[Opening DATA FOR ANALYSIS section]

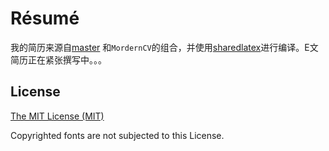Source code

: # Résumé

我的简历来源自[master](https://github.com/billryan/resume/tree/master) 和`MordernCV`的组合，并使用[sharedlatex](https://www.sharelatex.com/)进行编译。E文简历正在紧张撰写中。。。

## License

[The MIT License (MIT)](http://opensource.org/licenses/MIT)

Copyrighted fonts are not subjected to this License.
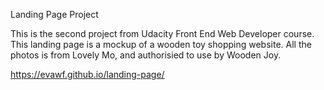 Landing Page Project

This is the second project from Udacity Front End Web Developer course.
This landing page is a mockup of a wooden toy shopping website. All the photos is from Lovely Mo, and authorisied to use by Wooden Joy. 

https://evawf.github.io/landing-page/


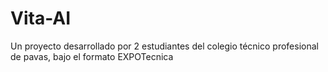 # Vita-AI
Un proyecto desarrollado por 2 estudiantes del colegio técnico profesional de pavas, bajo el formato EXPOTecnica
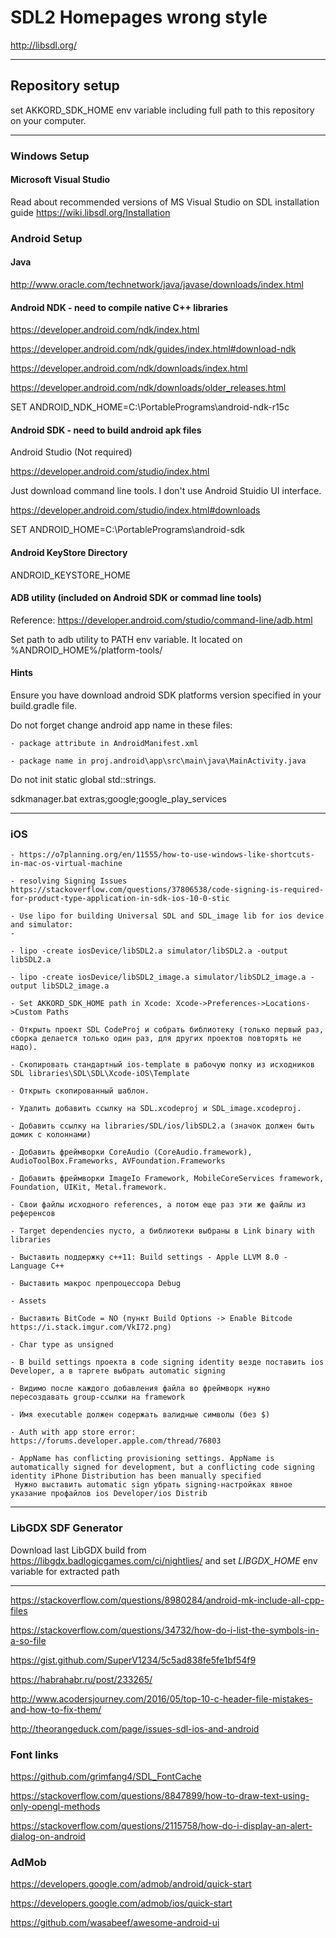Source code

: # SDL2 Homepages wrong style

<http://libsdl.org/>
***

## Repository setup

set AKKORD_SDK_HOME env variable including full path to this repository on your computer.
***

### Windows Setup

#### Microsoft Visual Studio

Read about recommended versions of MS Visual Studio on SDL installation guide <https://wiki.libsdl.org/Installation>

### Android Setup

#### Java

<http://www.oracle.com/technetwork/java/javase/downloads/index.html>

#### Android NDK - need to compile native C++ libraries

<https://developer.android.com/ndk/index.html>

<https://developer.android.com/ndk/guides/index.html#download-ndk>

<https://developer.android.com/ndk/downloads/index.html>

<https://developer.android.com/ndk/downloads/older_releases.html>

SET ANDROID_NDK_HOME=C:\PortablePrograms\android-ndk-r15c

#### Android SDK - need to build android apk files

Android Studio (Not required)

<https://developer.android.com/studio/index.html>

Just download command line tools. I don't use Android Stuidio UI interface.

<https://developer.android.com/studio/index.html#downloads>

SET ANDROID_HOME=C:\PortablePrograms\android-sdk

#### Android KeyStore Directory

ANDROID_KEYSTORE_HOME

#### ADB utility (included on Android SDK or commad line tools)

Reference: <https://developer.android.com/studio/command-line/adb.html>

Set path to adb utility to PATH env variable. It located on %ANDROID_HOME%/platform-tools/

#### Hints

Ensure you have download android SDK platforms version specified in your build.gradle file.

Do not forget change android app name in these files:

    - package attribute in AndroidManifest.xml

    - package name in proj.android\app\src\main\java\MainActivity.java

Do not init static global std::strings.

sdkmanager.bat extras;google;google_play_services
***

### iOS

    - https://o7planning.org/en/11555/how-to-use-windows-like-shortcuts-in-mac-os-virtual-machine

    - resolving Signing Issues https://stackoverflow.com/questions/37806538/code-signing-is-required-for-product-type-application-in-sdk-ios-10-0-stic

    - Use lipo for building Universal SDL and SDL_image lib for ios device and simulator:
    -

    - lipo -create iosDevice/libSDL2.a simulator/libSDL2.a -output libSDL2.a

    - lipo -create iosDevice/libSDL2_image.a simulator/libSDL2_image.a -output libSDL2_image.a

    - Set AKKORD_SDK_HOME path in Xcode: Xcode->Preferences->Locations->Custom Paths

    - Открыть проект SDL CodeProj и собрать библиотеку (только первый раз, сборка делается только один раз, для других проектов повторять не надо).

    - Скопировать стандартный ios-template в рабочую попку из исходников SDL libraries\SDL\SDL\Xcode-iOS\Template

    - Открыть скопированный шаблон.

    - Удалить добавить ссылку на SDL.xcodeproj и SDL_image.xcodeproj.

    - Добавить ссылку на libraries/SDL/ios/libSDL2.a (значок должен быть домик с колоннами)

    - Добавить фреймворки CoreAudio (CoreAudio.framework), AudioToolBox.Frameworks, AVFoundation.Frameworks

    - Добавить фреймворки ImageIo Framework, MobileCoreServices framework, Foundation, UIKit, Metal.framework.

    - Свои файлы исходного references, а потом еще раз эти же файлы из референсов

    - Target dependencies пусто, а библиотеки выбраны в Link binary with libraries

    - Выставить поддержку с++11: Build settings - Apple LLVM 8.0 - Language C++

    - Выставить макрос препроцессора Debug

    - Assets

    - Выставить BitCode = NO (пункт Build Options -> Enable Bitcode https://i.stack.imgur.com/VkI72.png)

    - Char type as unsigned

    - В build settings проекта в code signing identity везде поставить ios Developer, а в таргете выбрать automatic signing

    - Видимо после каждого добавления файла во фреймворк нужно пересоздавать group-ссылки на framework

    - Имя executable должен содержать валидные символы (без $)

    - Auth with app store error: https://forums.developer.apple.com/thread/76803

    - AppName has conflicting provisioning settings. AppName is automatically signed for development, but a conflicting code signing identity iPhone Distribution has been manually specified
     Нужно выставить automatic sign убрать signing-настройках явное указание профайлов ios Developer/ios Distrib
***

### **LibGDX SDF Generator**

Download last LibGDX build from <https://libgdx.badlogicgames.com/ci/nightlies/> and set *LIBGDX_HOME* env variable for extracted path
***

<https://stackoverflow.com/questions/8980284/android-mk-include-all-cpp-files>

<https://stackoverflow.com/questions/34732/how-do-i-list-the-symbols-in-a-so-file>

<https://gist.github.com/SuperV1234/5c5ad838fe5fe1bf54f9>

<https://habrahabr.ru/post/233265/>

<http://www.acodersjourney.com/2016/05/top-10-c-header-file-mistakes-and-how-to-fix-them/>

<http://theorangeduck.com/page/issues-sdl-ios-and-android>

### Font links

<https://github.com/grimfang4/SDL_FontCache>

<https://stackoverflow.com/questions/8847899/how-to-draw-text-using-only-opengl-methods>

<https://stackoverflow.com/questions/2115758/how-do-i-display-an-alert-dialog-on-android>

### AdMob

<https://developers.google.com/admob/android/quick-start>

<https://developers.google.com/admob/ios/quick-start>

<https://github.com/wasabeef/awesome-android-ui>
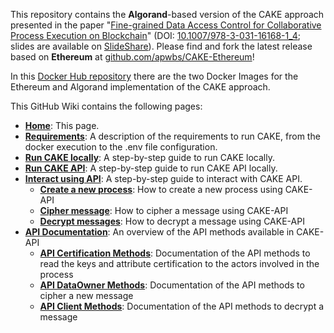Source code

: This repository contains the **Algorand**-based version of the CAKE approach presented in the paper "[Fine-grained Data Access Control for
Collaborative Process Execution on Blockchain](https://arxiv.org/abs/2207.08484)" (DOI: [10.1007/978-3-031-16168-1_4](https://doi.org/10.1007/978-3-031-16168-1_4); slides are available on [SlideShare](https://www.slideshare.net/EdoardoMarangone/finegrained-data-access-control-for-collaborative-process-execution-on-blockchain-253133788)). Please find and fork the latest release based on **Ethereum** at [github.com/apwbs/CAKE-Ethereum](https://github.com/apwbs/CAKE-Ethereum/)!

In this [Docker Hub repository](https://hub.docker.com/repository/docker/apwbs/cake/general) there are the two Docker Images 
for the Ethereum and Algorand implementation of the CAKE approach.

This GitHub Wiki contains the following pages:
* [**Home**](https://github.com/MichaelPlug/CAKE-Algorand/wiki): This page.
* [**Requirements**](https://github.com/MichaelPlug/CAKE-Algorand/wiki/Requirements): A description of the requirements to run CAKE, from the docker execution to the .env file configuration.
* [**Run CAKE locally**](https://github.com/MichaelPlug/CAKE-Algorand/wiki/Run-CAKE-locally): A step-by-step guide to run CAKE locally.
* [**Run CAKE API**](https://github.com/MichaelPlug/CAKE-Algorand/wiki/Run-CAKE-API): A step-by-step guide to run CAKE API locally.
* [**Interact using API**](https://github.com/MichaelPlug/CAKE-Algorand/wiki/Interact-using-CAKE-API): A step-by-step guide to interact with CAKE API.
   * [**Create a new process**](https://github.com/MichaelPlug/CAKE-Algorand/wiki/Create-a-new-process): How to create a new process using CAKE-API
   * [**Cipher message**](https://github.com/MichaelPlug/CAKE-Algorand/wiki/Cipher-message): How to cipher a message using CAKE-API
   * [**Decrypt messages**](https://github.com/MichaelPlug/CAKE-Algorand/wiki/Decrypt-message): How to decrypt a message using CAKE-API
* [**API Documentation**](https://github.com/MichaelPlug/CAKE-Algorand/wiki/API-Documentation): An overview of the API methods available in CAKE-API
   * [**API Certification Methods**](https://github.com/MichaelPlug/CAKE-Algorand/wiki/API-Certification-Methods): Documentation of the API methods to read the keys and attribute certification to the actors involved in the process
   * [**API DataOwner Methods**](https://github.com/MichaelPlug/CAKE-Algorand/wiki/API-DataOwner-Methods): Documentation of the API methods to cipher a new message
   * [**API Client Methods**](https://github.com/MichaelPlug/CAKE-Algorand/wiki/API-Client-Methods): Documentation of the API methods to decrypt a message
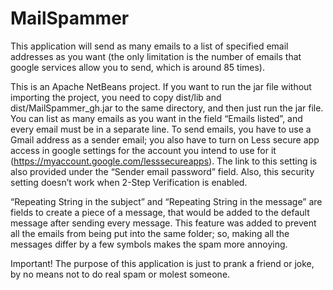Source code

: # MailSpammer
This application will send as many emails to a list of specified email addresses as you want (the only limitation is the number of emails that google services allow you to send, which is around 85 times).

This is an Apache NetBeans project. If you want to run the jar file without importing the project, you need to copy dist/lib and dist/MailSpammer_gh.jar to the same directory, and then just run the jar file.
You can list as many emails as you want in the field “Emails listed”, and every email must be in a separate line. To send emails, you have to use a Gmail address as a sender email; you also have to turn on Less secure app access in google settings for the account you intend to use for it (https://myaccount.google.com/lesssecureapps). The link to this setting is also provided under the “Sender email password” field. Also, this security setting doesn’t work when 2-Step Verification is enabled.

“Repeating String in the subject” and “Repeating String in the message” are fields to create a piece of a message, that would be added to the default message after sending every message. This feature was added to prevent all the emails from being put into the same folder; so, making all the messages differ by a few symbols makes the spam more annoying.

Important! The purpose of this application is just to prank a friend or joke, by no means not to do real spam or molest someone.

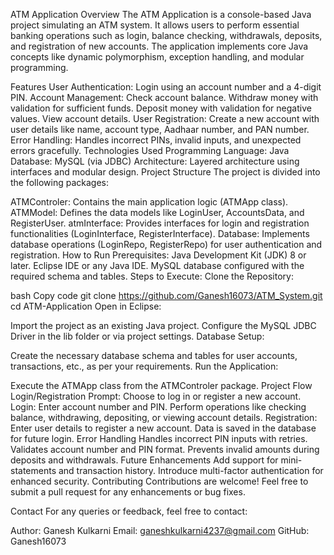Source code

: ATM Application
Overview
The ATM Application is a console-based Java project simulating an ATM system. It allows users to perform essential banking operations such as login, balance checking, withdrawals, deposits, and registration of new accounts. The application implements core Java concepts like dynamic polymorphism, exception handling, and modular programming.

Features
User Authentication: Login using an account number and a 4-digit PIN.
Account Management:
Check account balance.
Withdraw money with validation for sufficient funds.
Deposit money with validation for negative values.
View account details.
User Registration: Create a new account with user details like name, account type, Aadhaar number, and PAN number.
Error Handling: Handles incorrect PINs, invalid inputs, and unexpected errors gracefully.
Technologies Used
Programming Language: Java
Database: MySQL (via JDBC)
Architecture: Layered architecture using interfaces and modular design.
Project Structure
The project is divided into the following packages:

ATMControler: Contains the main application logic (ATMApp class).
ATMModel: Defines the data models like LoginUser, AccountsData, and RegisterUser.
atmInterface: Provides interfaces for login and registration functionalities (LoginInterface, RegisterInterface).
Database: Implements database operations (LoginRepo, RegisterRepo) for user authentication and registration.
How to Run
Prerequisites:
Java Development Kit (JDK) 8 or later.
Eclipse IDE or any Java IDE.
MySQL database configured with the required schema and tables.
Steps to Execute:
Clone the Repository:

bash
Copy code
git clone https://github.com/Ganesh16073/ATM_System.git
cd ATM-Application
Open in Eclipse:

Import the project as an existing Java project.
Configure the MySQL JDBC Driver in the lib folder or via project settings.
Database Setup:

Create the necessary database schema and tables for user accounts, transactions, etc., as per your requirements.
Run the Application:

Execute the ATMApp class from the ATMControler package.
Project Flow
Login/Registration Prompt:
Choose to log in or register a new account.
Login:
Enter account number and PIN.
Perform operations like checking balance, withdrawing, depositing, or viewing account details.
Registration:
Enter user details to register a new account.
Data is saved in the database for future login.
Error Handling
Handles incorrect PIN inputs with retries.
Validates account number and PIN format.
Prevents invalid amounts during deposits and withdrawals.
Future Enhancements
Add support for mini-statements and transaction history.
Introduce multi-factor authentication for enhanced security.
Contributing
Contributions are welcome! Feel free to submit a pull request for any enhancements or bug fixes.


Contact
For any queries or feedback, feel free to contact:

Author: Ganesh Kulkarni
Email:  ganeshkulkarni4237@gmail.com
GitHub: Ganesh16073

[Closing DATA FOR ANALYSIS section]

TASK GOAL:
What you give back must be the stretch above, starting at the line with "- package name" and ending at the line with "- Set AKKORD_SDK_HOME", copied exactly.

SOLUTION BELOW:
    - package name in proj.android\app\src\main\java\MainActivity.java

Do not init static global std::strings.

sdkmanager.bat extras;google;google_play_services
***

### iOS

    - https://o7planning.org/en/11555/how-to-use-windows-like-shortcuts-in-mac-os-virtual-machine

    - resolving Signing Issues https://stackoverflow.com/questions/37806538/code-signing-is-required-for-product-type-application-in-sdk-ios-10-0-stic

    - Use lipo for building Universal SDL and SDL_image lib for ios device and simulator:
    -

    - lipo -create iosDevice/libSDL2.a simulator/libSDL2.a -output libSDL2.a

    - lipo -create iosDevice/libSDL2_image.a simulator/libSDL2_image.a -output libSDL2_image.a

    - Set AKKORD_SDK_HOME path in Xcode: Xcode->Preferences->Locations->Custom Paths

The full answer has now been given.